● EXERCISE REQUIREMENTS
Look through the records that follow. Copy every line containing the word "Assistant".

(Document images with source code)
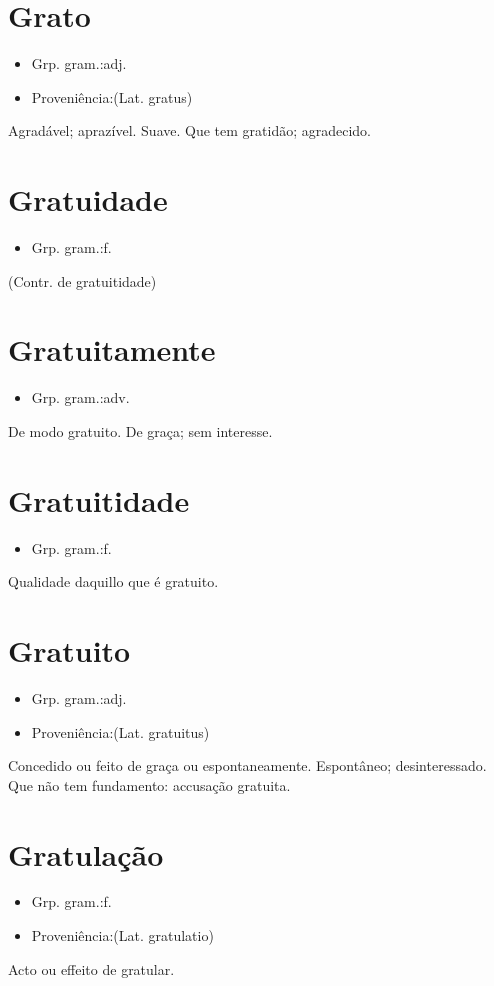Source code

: \section{Grato}
\begin{itemize}
\item {Grp. gram.:adj.}
\end{itemize}
\begin{itemize}
\item {Proveniência:(Lat. \textunderscore gratus\textunderscore )}
\end{itemize}
Agradável; aprazível.
Suave.
Que tem gratidão; agradecido.
\section{Gratuidade}
\begin{itemize}
\item {Grp. gram.:f.}
\end{itemize}
(Contr. de \textunderscore gratuitidade\textunderscore )
\section{Gratuitamente}
\begin{itemize}
\item {Grp. gram.:adv.}
\end{itemize}
De modo gratuito.
De graça; sem interesse.
\section{Gratuitidade}
\begin{itemize}
\item {Grp. gram.:f.}
\end{itemize}
Qualidade daquillo que é gratuito.
\section{Gratuito}
\begin{itemize}
\item {Grp. gram.:adj.}
\end{itemize}
\begin{itemize}
\item {Proveniência:(Lat. \textunderscore gratuitus\textunderscore )}
\end{itemize}
Concedido ou feito de graça ou espontaneamente.
Espontâneo; desinteressado.
Que não tem fundamento: \textunderscore accusação gratuita\textunderscore .
\section{Gratulação}
\begin{itemize}
\item {Grp. gram.:f.}
\end{itemize}
\begin{itemize}
\item {Proveniência:(Lat. \textunderscore gratulatio\textunderscore )}
\end{itemize}
Acto ou effeito de gratular.
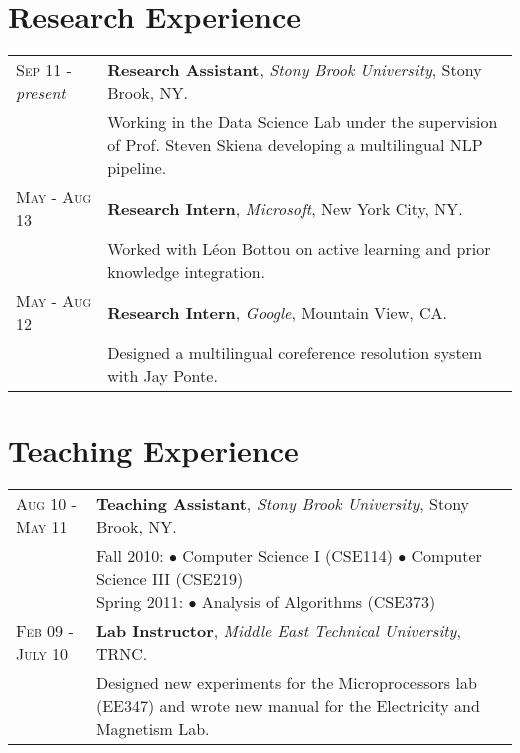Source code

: \documentclass[a4paper, oneside, final]{scrartcl}
\newcommand{\twidthb}{12.65cm}
\newcommand{\twidtha}{3.0cm}
\begin{document}
\section{Research Experience}
\begin{tabular}{p{\twidtha}p{\twidthb}}
\textsc{Sep 11} - \emph{present}  & \textbf{Research Assistant}, \emph{Stony Brook University}, Stony Brook, NY. \\
                    & \footnotesize{\parbox{\twidthb}{Working in the Data
Science Lab under the supervision of Prof. Steven Skiena developing a
multilingual NLP pipeline.}}

\\\textsc{May - Aug 13}  & \textbf{Research Intern}, \emph{Microsoft}, New York City, NY. \\                    
 & \footnotesize{\parbox{\twidthb}{Worked with L\'{e}on Bottou on active learning and prior knowledge integration.}}


\\\textsc{May - Aug 12}  & \textbf{Research Intern}, \emph{Google}, Mountain View, CA. \\                    
 & \footnotesize{\parbox{\twidthb}{Designed a multilingual coreference resolution system with Jay Ponte.}}
\end{tabular}


\section{Teaching Experience}

\begin{tabular}{p{\twidtha}p{\twidthb}}


\\\textsc{Aug 10 - May 11}  & \textbf{Teaching Assistant}, \emph{Stony Brook University}, Stony Brook, NY. \\
                    & \footnotesize{\parbox{\twidthb}{
                        Fall 2010:
                        $\bullet$ Computer Science I (CSE114)
                        $\bullet$ Computer Science III (CSE219)\\
                        Spring 2011: $\bullet$ Analysis of Algorithms (CSE373)}}

\\\textsc{Feb 09 - July 10}  & \textbf{Lab Instructor}, \emph{Middle East Technical University}, TRNC. \\
                    & \footnotesize{\parbox{\twidthb}{
                     Designed new experiments for the Microprocessors lab (EE347) and wrote new manual for the Electricity and Magnetism Lab.}}
\end{tabular}\\
\end{document}
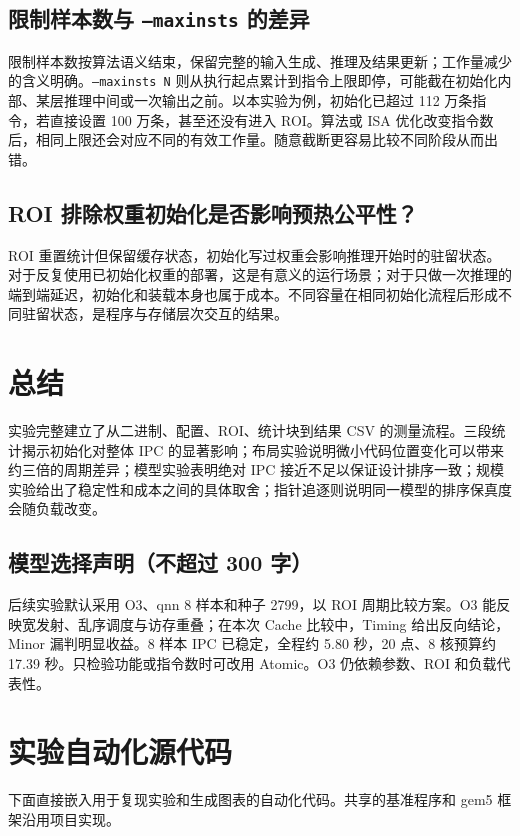 \documentclass[12pt,a4paper,fontset=mac]{ctexart}
\begin{document}
\subsection{限制样本数与 \texttt{--maxinsts} 的差异}
限制样本数按算法语义结束，保留完整的输入生成、推理及结果更新；工作量减少的含义明确。\texttt{--maxinsts N} 则从执行起点累计到指令上限即停，可能截在初始化内部、某层推理中间或一次输出之前。以本实验为例，初始化已超过 112 万条指令，若直接设置 100 万条，甚至还没有进入 ROI。算法或 ISA 优化改变指令数后，相同上限还会对应不同的有效工作量。随意截断更容易比较不同阶段从而出错。

\subsection{ROI 排除权重初始化是否影响预热公平性？}
ROI 重置统计但保留缓存状态，初始化写过权重会影响推理开始时的驻留状态。对于反复使用已初始化权重的部署，这是有意义的运行场景；对于只做一次推理的端到端延迟，初始化和装载本身也属于成本。不同容量在相同初始化流程后形成不同驻留状态，是程序与存储层次交互的结果。

\section{总结}
实验完整建立了从二进制、配置、ROI、统计块到结果 CSV 的测量流程。三段统计揭示初始化对整体 IPC 的显著影响；布局实验说明微小代码位置变化可以带来约三倍的周期差异；模型实验表明绝对 IPC 接近不足以保证设计排序一致；规模实验给出了稳定性和成本之间的具体取舍；指针追逐则说明同一模型的排序保真度会随负载改变。

\subsection*{模型选择声明（不超过 300 字）}
后续实验默认采用 O3、qnn 8 样本和种子 2799，以 ROI 周期比较方案。O3 能反映宽发射、乱序调度与访存重叠；在本次 Cache 比较中，Timing 给出反向结论，Minor 漏判明显收益。8 样本 IPC 已稳定，全程约 5.80 秒，20 点、8 核预算约 17.39 秒。只检验功能或指令数时可改用 Atomic。O3 仍依赖参数、ROI 和负载代表性。

\appendix
\clearpage
\section{实验自动化源代码}
下面直接嵌入用于复现实验和生成图表的自动化代码。共享的基准程序和 gem5 框架沿用项目实现。
\end{document}
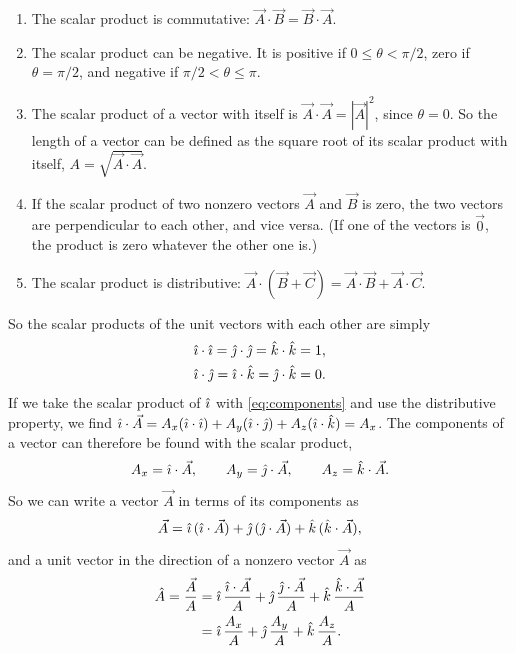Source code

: \documentclass[11pt,a4paper]{article}
\begin{document}
\begin{enumerate}
  \item The scalar product is commutative: $\vec{A}\cdot\vec{B} = \vec{B}\cdot\vec{A}$.
  \item The scalar product can be negative. It is positive if $0 \le \theta < \pi/2$, zero if
    $\theta = \pi/2$, and negative if $\pi/2 < \theta \le \pi$.
  \item The scalar product of a vector with itself is $\vec{A}\cdot\vec{A} = |\vec{A}|^2$, since
    $\theta = 0$. So the length of a vector can be defined as the square root of its scalar
    product with itself, $A = \sqrt{\vec{A}\cdot\vec{A}}$.
  \item If the scalar product of two nonzero vectors $\vec{A}$ and $\vec{B}$ is zero, the two
    vectors are perpendicular to each other, and vice versa. (If one of the vectors is $\vec{0}$,
    the product is zero whatever the other one is.)
  \item The scalar product is distributive:
    $\vec{A}\cdot(\vec{B}+\vec{C}) = \vec{A}\cdot\vec{B} + \vec{A}\cdot\vec{C}$.
\end{enumerate}
So the scalar products of the unit vectors with each other are simply
\begin{equation}\label{eq:unitdots}
\begin{aligned}
  &\ihat\cdot\ihat = \jhat\cdot\jhat = \khat\cdot\khat = 1 , \\
  &\ihat\cdot\jhat = \ihat\cdot\khat = \jhat\cdot\khat = 0 .
\end{aligned}
\end{equation}
If we take the scalar product of $\ihat$ with \eqref{eq:components} and use the distributive
property, we find $\ihat\cdot\vec{A} = A_x(\ihat\cdot\ihat) + A_y(\ihat\cdot\jhat) +
A_z(\ihat\cdot\khat) = A_x$. The components of a vector can therefore be found with the scalar
product,
\begin{equation}\label{eq:compdot}
  A_x = \ihat\cdot\vec{A} , \qquad A_y = \jhat\cdot\vec{A} , \qquad A_z = \khat\cdot\vec{A} .
\end{equation}
So we can write a vector $\vec{A}$ in terms of its components as
\begin{equation}\label{eq:Aexpand}
  \vec{A} = \ihat\,(\ihat\cdot\vec{A}) + \jhat\,(\jhat\cdot\vec{A}) + \khat\,(\khat\cdot\vec{A}) ,
\end{equation}
and a unit vector in the direction of a nonzero vector $\vec{A}$ as
\begin{equation}\label{eq:Ahat}
\begin{aligned}
  \hat{A} = \frac{\vec{A}}{A} &= \ihat\,\frac{\ihat\cdot\vec{A}}{A} + \jhat\,\frac{\jhat\cdot\vec{A}}{A}
     + \khat\,\frac{\khat\cdot\vec{A}}{A} \\
  &= \ihat\,\frac{A_x}{A} + \jhat\,\frac{A_y}{A} + \khat\,\frac{A_z}{A} .
\end{aligned}
\end{equation}
\end{document}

● ANSWER FOR THE TASK
\textsc{Sep 11} - \emph{present}  & \textbf{Research Assistant}, \emph{Stony Brook University}, Stony Brook, NY. \\
\\\textsc{Aug 10 - May 11}  & \textbf{Teaching Assistant}, \emph{Stony Brook University}, Stony Brook, NY. \\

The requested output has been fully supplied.